(Beginning of DATA)
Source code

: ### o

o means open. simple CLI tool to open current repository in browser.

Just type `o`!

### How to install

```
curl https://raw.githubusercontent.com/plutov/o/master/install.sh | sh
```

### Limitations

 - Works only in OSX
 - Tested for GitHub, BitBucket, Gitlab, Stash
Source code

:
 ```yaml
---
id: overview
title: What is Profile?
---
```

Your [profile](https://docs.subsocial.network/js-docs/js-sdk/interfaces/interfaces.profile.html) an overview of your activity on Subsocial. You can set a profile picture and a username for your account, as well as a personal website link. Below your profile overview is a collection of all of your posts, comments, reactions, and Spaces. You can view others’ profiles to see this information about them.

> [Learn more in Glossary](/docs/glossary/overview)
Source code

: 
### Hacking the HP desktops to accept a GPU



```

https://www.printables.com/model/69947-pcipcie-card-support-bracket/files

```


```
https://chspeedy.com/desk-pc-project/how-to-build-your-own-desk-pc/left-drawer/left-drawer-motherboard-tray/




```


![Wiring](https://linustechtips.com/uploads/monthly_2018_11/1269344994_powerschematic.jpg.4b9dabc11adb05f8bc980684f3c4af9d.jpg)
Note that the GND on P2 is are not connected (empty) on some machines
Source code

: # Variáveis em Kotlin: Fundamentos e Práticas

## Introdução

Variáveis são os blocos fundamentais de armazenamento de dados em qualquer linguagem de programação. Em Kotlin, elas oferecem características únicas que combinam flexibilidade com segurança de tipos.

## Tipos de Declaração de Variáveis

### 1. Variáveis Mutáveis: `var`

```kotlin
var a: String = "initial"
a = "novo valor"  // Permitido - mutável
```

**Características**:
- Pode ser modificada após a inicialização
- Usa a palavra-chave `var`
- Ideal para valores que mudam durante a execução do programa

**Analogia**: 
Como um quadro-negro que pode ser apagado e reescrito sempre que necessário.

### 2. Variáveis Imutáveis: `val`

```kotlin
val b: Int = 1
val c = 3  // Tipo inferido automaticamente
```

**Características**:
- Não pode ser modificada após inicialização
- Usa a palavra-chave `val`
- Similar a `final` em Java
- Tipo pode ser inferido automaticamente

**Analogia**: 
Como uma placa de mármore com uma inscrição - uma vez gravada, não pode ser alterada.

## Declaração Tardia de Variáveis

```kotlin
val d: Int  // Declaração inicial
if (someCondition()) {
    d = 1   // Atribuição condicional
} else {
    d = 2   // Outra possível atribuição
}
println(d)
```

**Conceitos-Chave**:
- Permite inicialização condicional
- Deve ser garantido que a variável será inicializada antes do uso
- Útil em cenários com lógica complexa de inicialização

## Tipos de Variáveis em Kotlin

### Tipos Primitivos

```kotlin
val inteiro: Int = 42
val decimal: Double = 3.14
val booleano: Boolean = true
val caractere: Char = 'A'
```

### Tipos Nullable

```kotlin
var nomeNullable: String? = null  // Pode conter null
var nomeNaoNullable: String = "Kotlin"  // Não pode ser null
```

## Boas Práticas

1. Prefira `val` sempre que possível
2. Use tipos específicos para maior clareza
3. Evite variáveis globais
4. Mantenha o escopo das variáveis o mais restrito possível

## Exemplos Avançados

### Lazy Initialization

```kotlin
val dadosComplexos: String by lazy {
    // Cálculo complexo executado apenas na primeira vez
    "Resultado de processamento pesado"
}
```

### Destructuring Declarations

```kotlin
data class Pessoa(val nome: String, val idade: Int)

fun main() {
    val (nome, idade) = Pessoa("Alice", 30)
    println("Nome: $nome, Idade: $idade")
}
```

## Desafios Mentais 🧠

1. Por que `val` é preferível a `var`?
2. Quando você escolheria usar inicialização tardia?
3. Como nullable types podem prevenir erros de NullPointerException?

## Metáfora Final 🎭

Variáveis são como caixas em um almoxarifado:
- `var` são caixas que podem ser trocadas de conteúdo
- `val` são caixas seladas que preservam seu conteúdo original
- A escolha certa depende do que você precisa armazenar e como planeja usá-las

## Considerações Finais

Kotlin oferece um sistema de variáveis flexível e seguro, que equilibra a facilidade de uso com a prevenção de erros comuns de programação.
(End of DATA)
- _TASK DETAILS_
Each entry in the listing is to be output exactly as given.

- _SOLUTION TO THE EXERCISE_
Source code

: ### o

o means open. simple CLI tool to open current repository in browser.

Just type `o`!

### How to install

```
curl https://raw.githubusercontent.com/plutov/o/master/install.sh | sh
```

### Limitations

 - Works only in OSX
 - Tested for GitHub, BitBucket, Gitlab, Stash
Source code

:
 ```yaml
---
id: overview
title: What is Profile?
---
```

Your [profile](https://docs.subsocial.network/js-docs/js-sdk/interfaces/interfaces.profile.html) an overview of your activity on Subsocial. You can set a profile picture and a username for your account, as well as a personal website link. Below your profile overview is a collection of all of your posts, comments, reactions, and Spaces. You can view others’ profiles to see this information about them.

> [Learn more in Glossary](/docs/glossary/overview)
Source code

: 
### Hacking the HP desktops to accept a GPU



```

https://www.printables.com/model/69947-pcipcie-card-support-bracket/files

```


```
https://chspeedy.com/desk-pc-project/how-to-build-your-own-desk-pc/left-drawer/left-drawer-motherboard-tray/




```


![Wiring](https://linustechtips.com/uploads/monthly_2018_11/1269344994_powerschematic.jpg.4b9dabc11adb05f8bc980684f3c4af9d.jpg)
Note that the GND on P2 is are not connected (empty) on some machines
Source code

: # Variáveis em Kotlin: Fundamentos e Práticas

## Introdução

Variáveis são os blocos fundamentais de armazenamento de dados em qualquer linguagem de programação. Em Kotlin, elas oferecem características únicas que combinam flexibilidade com segurança de tipos.

## Tipos de Declaração de Variáveis

### 1. Variáveis Mutáveis: `var`

```kotlin
var a: String = "initial"
a = "novo valor"  // Permitido - mutável
```

**Características**:
- Pode ser modificada após a inicialização
- Usa a palavra-chave `var`
- Ideal para valores que mudam durante a execução do programa

**Analogia**: 
Como um quadro-negro que pode ser apagado e reescrito sempre que necessário.

### 2. Variáveis Imutáveis: `val`

```kotlin
val b: Int = 1
val c = 3  // Tipo inferido automaticamente
```

**Características**:
- Não pode ser modificada após inicialização
- Usa a palavra-chave `val`
- Similar a `final` em Java
- Tipo pode ser inferido automaticamente

**Analogia**: 
Como uma placa de mármore com uma inscrição - uma vez gravada, não pode ser alterada.

## Declaração Tardia de Variáveis

```kotlin
val d: Int  // Declaração inicial
if (someCondition()) {
    d = 1   // Atribuição condicional
} else {
    d = 2   // Outra possível atribuição
}
println(d)
```

**Conceitos-Chave**:
- Permite inicialização condicional
- Deve ser garantido que a variável será inicializada antes do uso
- Útil em cenários com lógica complexa de inicialização

## Tipos de Variáveis em Kotlin

### Tipos Primitivos

```kotlin
val inteiro: Int = 42
val decimal: Double = 3.14
val booleano: Boolean = true
val caractere: Char = 'A'
```

### Tipos Nullable

```kotlin
var nomeNullable: String? = null  // Pode conter null
var nomeNaoNullable: String = "Kotlin"  // Não pode ser null
```

## Boas Práticas

1. Prefira `val` sempre que possível
2. Use tipos específicos para maior clareza
3. Evite variáveis globais
4. Mantenha o escopo das variáveis o mais restrito possível

## Exemplos Avançados

### Lazy Initialization

```kotlin
val dadosComplexos: String by lazy {
    // Cálculo complexo executado apenas na primeira vez
    "Resultado de processamento pesado"
}
```

### Destructuring Declarations

```kotlin
data class Pessoa(val nome: String, val idade: Int)

fun main() {
    val (nome, idade) = Pessoa("Alice", 30)
    println("Nome: $nome, Idade: $idade")
}
```

## Desafios Mentais 🧠

1. Por que `val` é preferível a `var`?
2. Quando você escolheria usar inicialização tardia?
3. Como nullable types podem prevenir erros de NullPointerException?

## Metáfora Final 🎭

Variáveis são como caixas em um almoxarifado:
- `var` são caixas que podem ser trocadas de conteúdo
- `val` são caixas seladas que preservam seu conteúdo original
- A escolha certa depende do que você precisa armazenar e como planeja usá-las

## Considerações Finais

Kotlin oferece um sistema de variáveis flexível e seguro, que equilibra a facilidade de uso com a prevenção de erros comuns de programação.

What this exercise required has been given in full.